The program is open to the public.

“Gang violence is about a lethal absence of hope,” Father Boyle said. “Gangs are the places kids go when they discover their life to be a misery, and misery loves company. It’s about kids who can’t imagine their future, so they plan their funerals. Hope is an essential thing. Nobody has ever met a hopeful kid who joined a gang.”

Father Boyle is the author of the New York Times-bestseller Tattoos on the Heart: The Power of Boundless Compassion, which was named one of the Best Books of 2010 by Publishers Weekly and received the PEN Center USA 2011 Creative Nonfiction Award.

Father Boyle was ordained a Catholic priest in 1984, and in 1986, he was appointed pastor of Dolores Mission Church in Los Angeles. At the time, Dolores Mission was the poorest Catholic parish in the city, located between two large public housing projects with the highest concentration of gang activity in Los Angeles. He witnessed the devastating impact of gang violence on his community during what he has called “the decade of death” that began in the late 1980s. In the face of law enforcement and criminal justice tactics and policies of suppression and mass incarceration as the means to end gang violence, Father Boyle and parish and community members adopted what was a radical approach at the time: treating gang members as human beings.

By 1988, having buried an ever growing number of young people killed in gang violence, Father Boyle and parish and community members sought to address the escalating problems and unmet needs of gang-involved youth by developing positive opportunities for them, including establishing an alternative school and day care program, and seeking out legitimate employment. They called this initial effort Jobs for a Future.

In the wake of the 1992 Los Angeles riots, Jobs for a Future and Proyecto Pastoral, a community-organizing project begun at Dolores Mission, launched their first social enterprisebusiness in an abandoned bakery that Hollywood film producer Ray Stark helped them purchase. They called it Homeboy Bakery.

Father Boyle’s term as pastor ended in 1992, and he spent his tertianship (the final year of Jesuit formation) serving as a chaplain at the Islas Marias Federal Penal Colony in Mexico and at Folsom State Prison in California.

Father Boyle returned to Jobs for a Future in 1993, and the success of Homeboy Bakery created the groundwork for additional social enterprise businesses.

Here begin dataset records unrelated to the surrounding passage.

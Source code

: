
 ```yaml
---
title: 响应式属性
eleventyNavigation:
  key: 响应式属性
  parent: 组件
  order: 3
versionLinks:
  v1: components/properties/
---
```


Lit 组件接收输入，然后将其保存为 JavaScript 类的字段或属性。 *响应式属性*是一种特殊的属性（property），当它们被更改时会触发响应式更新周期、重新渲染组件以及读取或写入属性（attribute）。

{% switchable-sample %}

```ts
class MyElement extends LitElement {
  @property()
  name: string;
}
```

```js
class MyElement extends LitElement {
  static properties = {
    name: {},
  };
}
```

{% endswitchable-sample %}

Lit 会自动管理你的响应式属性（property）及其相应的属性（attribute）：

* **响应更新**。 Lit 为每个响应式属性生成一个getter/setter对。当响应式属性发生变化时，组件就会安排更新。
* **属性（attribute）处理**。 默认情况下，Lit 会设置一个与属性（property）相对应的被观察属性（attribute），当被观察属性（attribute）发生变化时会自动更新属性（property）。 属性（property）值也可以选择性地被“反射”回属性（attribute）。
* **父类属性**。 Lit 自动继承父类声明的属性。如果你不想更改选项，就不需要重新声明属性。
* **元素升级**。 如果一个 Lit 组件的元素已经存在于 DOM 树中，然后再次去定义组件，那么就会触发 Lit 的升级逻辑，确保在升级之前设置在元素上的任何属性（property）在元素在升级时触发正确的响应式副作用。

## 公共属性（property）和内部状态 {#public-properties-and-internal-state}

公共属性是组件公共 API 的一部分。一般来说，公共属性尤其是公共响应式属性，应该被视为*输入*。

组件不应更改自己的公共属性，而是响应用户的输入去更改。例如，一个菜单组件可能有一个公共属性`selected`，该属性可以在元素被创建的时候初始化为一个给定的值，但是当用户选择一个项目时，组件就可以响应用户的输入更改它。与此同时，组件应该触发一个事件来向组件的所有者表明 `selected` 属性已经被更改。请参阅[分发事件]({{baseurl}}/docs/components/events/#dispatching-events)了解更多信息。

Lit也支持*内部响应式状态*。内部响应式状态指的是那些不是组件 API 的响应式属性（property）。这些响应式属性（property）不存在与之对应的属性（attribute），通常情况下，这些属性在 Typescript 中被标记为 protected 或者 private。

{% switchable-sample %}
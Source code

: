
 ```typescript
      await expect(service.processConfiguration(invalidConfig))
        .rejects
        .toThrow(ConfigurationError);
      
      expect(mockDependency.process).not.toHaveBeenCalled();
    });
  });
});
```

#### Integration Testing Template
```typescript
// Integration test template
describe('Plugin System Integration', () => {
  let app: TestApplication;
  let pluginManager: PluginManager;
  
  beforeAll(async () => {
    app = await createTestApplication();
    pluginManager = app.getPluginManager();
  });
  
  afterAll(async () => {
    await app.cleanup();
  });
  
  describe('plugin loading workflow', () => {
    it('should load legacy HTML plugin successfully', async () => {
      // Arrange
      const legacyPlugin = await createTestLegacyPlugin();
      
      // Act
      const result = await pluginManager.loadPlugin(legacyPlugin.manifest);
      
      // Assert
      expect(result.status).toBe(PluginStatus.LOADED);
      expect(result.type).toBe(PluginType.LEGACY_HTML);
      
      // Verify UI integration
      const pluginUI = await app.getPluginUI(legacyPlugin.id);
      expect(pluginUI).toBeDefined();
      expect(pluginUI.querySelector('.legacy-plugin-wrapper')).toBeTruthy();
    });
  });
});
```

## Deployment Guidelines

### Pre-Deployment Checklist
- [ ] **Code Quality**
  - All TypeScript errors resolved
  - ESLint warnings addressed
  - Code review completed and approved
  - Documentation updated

This  led to Jobs for a Future in 2001 becoming an independent nonprofit organization, Homeboy Industries.

Today, Homeboy Industries employs and trains former gang members and felons in a range of social enterprises, as well as provides critical services to 15,000 men and women who walk through its doors every year seeking a better life.

Father Boyle is the subject of Academy Award winner Freida Lee Mock’s 2012 documentary, G-Dog. He has received the California Peace Prize and been inducted into the California Hall of Fame. In 2014, the White House named Father Boyle a Champion of Change. He received the 2016 Humanitarian of the Year Award from the James Beard Foundation, the national culinary-arts organization.

Father Boyle entered the Society of Jesus (the Jesuits) in 1972 and was ordained a Catholic priest in 1984. He holds a bachelor’s degree in philosophy and English from Gonzaga University, a master’s degree in English from Loyola Marymount University, a Master of Divinity degree from the Weston School of Theology, and a Master of Sacred Theology degree from the Jesuit School of Theology at Berkeley.